• [DIRECTIONS] Copy nothing but the lines below running from the line containing "- Complete NMDR malaria metadata package" through the line containing "guide above! 🚀", both end lines included.

• [RECORDS FOR THE TASK]

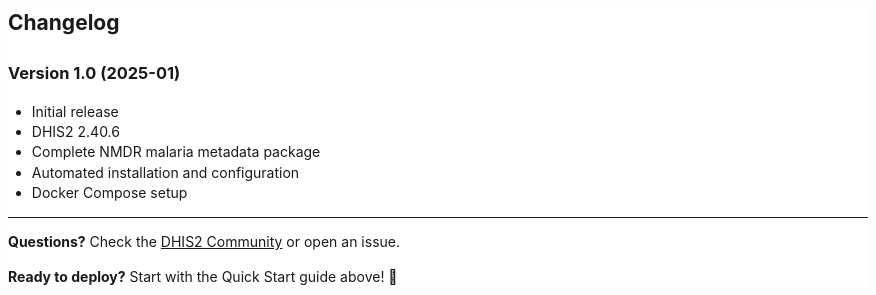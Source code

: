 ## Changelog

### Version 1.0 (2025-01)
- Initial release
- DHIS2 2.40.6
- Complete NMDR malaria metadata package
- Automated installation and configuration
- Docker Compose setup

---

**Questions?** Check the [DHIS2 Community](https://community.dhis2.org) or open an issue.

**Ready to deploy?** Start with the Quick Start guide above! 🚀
==
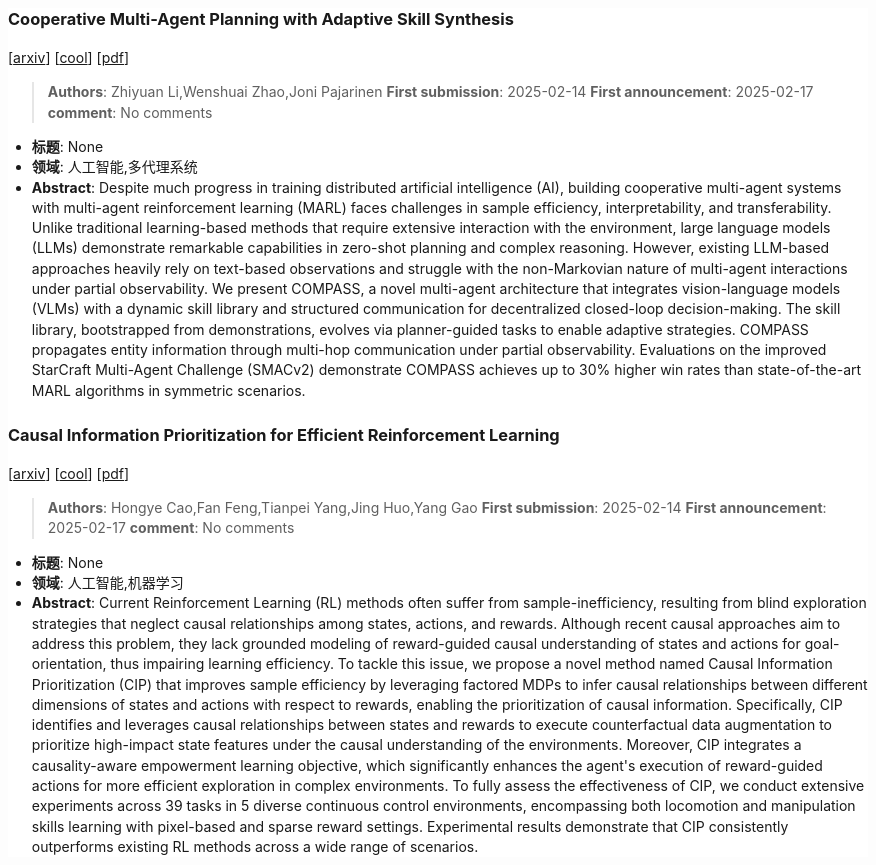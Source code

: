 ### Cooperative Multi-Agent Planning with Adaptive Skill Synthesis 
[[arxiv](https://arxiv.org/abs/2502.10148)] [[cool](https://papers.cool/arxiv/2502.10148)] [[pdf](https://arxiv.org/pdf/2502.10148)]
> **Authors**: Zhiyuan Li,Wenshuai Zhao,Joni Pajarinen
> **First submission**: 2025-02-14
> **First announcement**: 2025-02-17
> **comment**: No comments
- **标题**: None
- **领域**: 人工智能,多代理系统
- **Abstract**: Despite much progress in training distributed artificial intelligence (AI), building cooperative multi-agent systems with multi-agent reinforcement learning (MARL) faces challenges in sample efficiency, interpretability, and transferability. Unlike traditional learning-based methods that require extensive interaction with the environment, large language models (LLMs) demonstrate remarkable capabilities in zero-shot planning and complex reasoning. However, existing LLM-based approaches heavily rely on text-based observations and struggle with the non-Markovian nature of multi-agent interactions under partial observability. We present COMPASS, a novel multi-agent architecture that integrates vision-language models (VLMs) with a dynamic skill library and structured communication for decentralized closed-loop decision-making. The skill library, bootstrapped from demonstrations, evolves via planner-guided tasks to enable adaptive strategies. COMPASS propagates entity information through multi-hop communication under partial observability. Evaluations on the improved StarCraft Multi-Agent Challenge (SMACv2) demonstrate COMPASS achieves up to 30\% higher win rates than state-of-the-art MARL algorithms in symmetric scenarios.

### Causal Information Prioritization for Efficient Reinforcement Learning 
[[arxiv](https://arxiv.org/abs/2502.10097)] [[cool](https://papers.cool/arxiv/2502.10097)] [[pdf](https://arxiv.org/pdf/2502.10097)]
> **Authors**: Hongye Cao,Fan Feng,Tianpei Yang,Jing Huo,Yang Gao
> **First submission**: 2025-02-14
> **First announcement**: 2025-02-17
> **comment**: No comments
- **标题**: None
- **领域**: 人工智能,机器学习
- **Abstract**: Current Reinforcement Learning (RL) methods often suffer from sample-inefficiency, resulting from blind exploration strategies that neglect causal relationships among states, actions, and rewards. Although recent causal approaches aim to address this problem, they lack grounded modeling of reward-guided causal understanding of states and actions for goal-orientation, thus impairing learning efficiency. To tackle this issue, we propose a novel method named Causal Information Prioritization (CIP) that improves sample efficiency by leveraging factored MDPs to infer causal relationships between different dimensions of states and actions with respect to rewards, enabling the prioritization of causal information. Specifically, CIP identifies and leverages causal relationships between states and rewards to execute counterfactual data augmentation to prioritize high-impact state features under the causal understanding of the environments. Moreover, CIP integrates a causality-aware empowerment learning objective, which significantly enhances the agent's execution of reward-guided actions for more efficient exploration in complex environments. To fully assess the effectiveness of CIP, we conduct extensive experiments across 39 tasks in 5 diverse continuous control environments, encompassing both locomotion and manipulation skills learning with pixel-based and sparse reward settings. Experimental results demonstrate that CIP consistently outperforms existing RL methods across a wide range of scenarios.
---
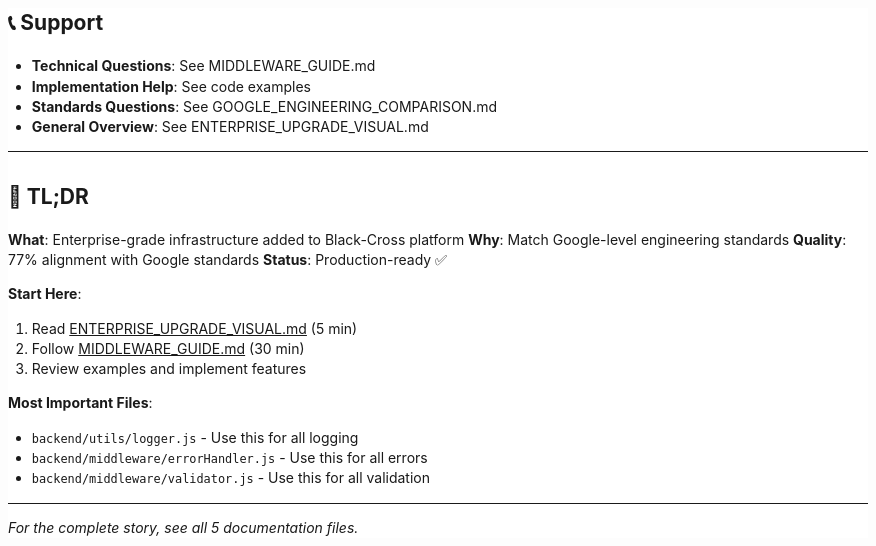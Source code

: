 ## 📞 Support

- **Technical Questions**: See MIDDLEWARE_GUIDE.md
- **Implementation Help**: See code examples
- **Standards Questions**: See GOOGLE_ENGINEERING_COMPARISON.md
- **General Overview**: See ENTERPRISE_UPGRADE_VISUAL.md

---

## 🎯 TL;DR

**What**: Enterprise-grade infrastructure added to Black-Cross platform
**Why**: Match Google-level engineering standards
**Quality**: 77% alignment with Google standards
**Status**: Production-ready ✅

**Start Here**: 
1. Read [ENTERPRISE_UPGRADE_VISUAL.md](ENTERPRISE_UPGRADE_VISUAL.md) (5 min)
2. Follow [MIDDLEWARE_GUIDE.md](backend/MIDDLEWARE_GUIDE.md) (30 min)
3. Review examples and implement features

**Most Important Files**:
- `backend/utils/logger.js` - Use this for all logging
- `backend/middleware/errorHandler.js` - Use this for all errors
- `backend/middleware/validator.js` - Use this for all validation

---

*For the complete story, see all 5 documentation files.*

• [YOUR SOLUTION]
- Complete NMDR malaria metadata package
- Automated installation and configuration
- Docker Compose setup

---

**Questions?** Check the [DHIS2 Community](https://community.dhis2.org) or open an issue.

**Ready to deploy?** Start with the Quick Start guide above! 🚀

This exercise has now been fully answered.